Segment Open

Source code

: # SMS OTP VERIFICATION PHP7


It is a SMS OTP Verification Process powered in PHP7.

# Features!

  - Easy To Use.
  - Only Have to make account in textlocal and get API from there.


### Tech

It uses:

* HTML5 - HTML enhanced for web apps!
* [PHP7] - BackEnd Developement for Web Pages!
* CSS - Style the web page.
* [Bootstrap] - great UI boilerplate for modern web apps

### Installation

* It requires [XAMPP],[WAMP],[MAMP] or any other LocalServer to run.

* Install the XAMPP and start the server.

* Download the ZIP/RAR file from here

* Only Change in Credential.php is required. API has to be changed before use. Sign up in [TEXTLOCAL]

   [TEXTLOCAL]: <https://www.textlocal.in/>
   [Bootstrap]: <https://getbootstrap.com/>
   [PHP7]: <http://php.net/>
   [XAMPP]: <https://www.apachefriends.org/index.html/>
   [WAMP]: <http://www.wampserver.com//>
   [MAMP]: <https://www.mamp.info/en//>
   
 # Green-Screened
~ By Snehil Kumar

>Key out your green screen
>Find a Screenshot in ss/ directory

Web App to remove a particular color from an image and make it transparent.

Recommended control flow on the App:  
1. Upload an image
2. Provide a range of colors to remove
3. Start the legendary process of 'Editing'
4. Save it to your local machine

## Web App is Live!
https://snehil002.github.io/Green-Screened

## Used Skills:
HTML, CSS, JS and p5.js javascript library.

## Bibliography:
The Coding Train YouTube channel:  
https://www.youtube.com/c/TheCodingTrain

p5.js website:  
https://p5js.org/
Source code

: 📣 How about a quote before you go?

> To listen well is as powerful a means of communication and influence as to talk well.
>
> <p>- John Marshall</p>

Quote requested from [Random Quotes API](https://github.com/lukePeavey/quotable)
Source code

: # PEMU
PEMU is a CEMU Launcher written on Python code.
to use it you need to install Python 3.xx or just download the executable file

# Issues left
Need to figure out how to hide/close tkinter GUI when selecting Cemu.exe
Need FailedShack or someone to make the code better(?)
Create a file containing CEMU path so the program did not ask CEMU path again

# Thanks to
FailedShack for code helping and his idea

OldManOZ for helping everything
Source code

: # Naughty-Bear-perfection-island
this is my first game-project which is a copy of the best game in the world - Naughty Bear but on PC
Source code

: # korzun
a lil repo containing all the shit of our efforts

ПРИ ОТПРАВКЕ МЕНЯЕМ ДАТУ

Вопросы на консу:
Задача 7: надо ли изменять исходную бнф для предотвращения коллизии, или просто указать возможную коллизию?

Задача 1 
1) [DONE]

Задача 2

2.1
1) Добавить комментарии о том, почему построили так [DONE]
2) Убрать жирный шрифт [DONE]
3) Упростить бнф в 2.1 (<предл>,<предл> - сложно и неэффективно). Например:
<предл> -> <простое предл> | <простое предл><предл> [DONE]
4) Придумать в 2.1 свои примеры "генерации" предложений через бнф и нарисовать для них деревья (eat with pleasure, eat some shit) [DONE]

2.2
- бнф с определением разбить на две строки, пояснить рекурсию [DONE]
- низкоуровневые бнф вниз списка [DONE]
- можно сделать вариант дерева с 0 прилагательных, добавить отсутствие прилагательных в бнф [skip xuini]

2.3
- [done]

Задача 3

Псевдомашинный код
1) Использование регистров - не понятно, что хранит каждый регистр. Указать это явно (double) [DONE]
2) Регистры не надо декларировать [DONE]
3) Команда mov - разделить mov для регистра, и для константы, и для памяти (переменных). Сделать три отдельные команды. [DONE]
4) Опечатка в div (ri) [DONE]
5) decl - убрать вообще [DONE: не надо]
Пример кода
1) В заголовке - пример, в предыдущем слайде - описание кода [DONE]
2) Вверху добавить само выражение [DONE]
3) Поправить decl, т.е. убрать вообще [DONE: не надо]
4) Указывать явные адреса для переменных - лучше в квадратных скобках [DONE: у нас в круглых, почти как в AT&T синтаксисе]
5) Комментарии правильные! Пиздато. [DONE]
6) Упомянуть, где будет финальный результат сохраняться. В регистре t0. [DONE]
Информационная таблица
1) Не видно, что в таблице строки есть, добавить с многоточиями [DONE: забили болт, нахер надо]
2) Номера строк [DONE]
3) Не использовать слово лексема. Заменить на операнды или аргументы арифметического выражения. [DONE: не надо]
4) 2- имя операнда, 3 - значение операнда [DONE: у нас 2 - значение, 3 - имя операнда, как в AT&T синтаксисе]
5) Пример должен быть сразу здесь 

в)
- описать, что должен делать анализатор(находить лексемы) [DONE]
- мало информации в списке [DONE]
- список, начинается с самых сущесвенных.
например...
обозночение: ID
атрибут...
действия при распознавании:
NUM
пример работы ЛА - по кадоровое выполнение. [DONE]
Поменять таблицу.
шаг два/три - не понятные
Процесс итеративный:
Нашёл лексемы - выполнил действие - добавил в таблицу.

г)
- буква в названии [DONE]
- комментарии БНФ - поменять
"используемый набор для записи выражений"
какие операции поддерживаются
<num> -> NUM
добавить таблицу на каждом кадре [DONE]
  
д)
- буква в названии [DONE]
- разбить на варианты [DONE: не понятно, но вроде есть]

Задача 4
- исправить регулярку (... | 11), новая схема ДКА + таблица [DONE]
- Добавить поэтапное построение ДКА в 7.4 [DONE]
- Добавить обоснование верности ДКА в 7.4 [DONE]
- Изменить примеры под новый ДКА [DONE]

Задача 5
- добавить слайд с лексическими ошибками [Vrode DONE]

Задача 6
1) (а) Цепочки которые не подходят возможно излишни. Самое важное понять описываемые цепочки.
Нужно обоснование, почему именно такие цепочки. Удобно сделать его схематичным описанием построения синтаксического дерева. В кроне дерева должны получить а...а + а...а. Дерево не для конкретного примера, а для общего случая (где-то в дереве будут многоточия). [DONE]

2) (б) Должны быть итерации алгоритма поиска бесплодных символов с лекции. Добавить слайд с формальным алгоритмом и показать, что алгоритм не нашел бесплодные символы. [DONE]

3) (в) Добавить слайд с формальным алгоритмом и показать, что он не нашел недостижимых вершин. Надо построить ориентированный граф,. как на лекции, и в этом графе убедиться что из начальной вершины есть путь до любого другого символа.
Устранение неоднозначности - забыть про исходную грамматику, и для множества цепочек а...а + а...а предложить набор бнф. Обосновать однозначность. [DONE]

Segment Closed

> [WHAT THE EXERCISE ASKS] Copy each line of the listing that includes "таблицу".

> [REPLY TO THE TASK]
Поменять таблицу.
Нашёл лексемы - выполнил действие - добавил в таблицу.
добавить таблицу на каждом кадре [DONE]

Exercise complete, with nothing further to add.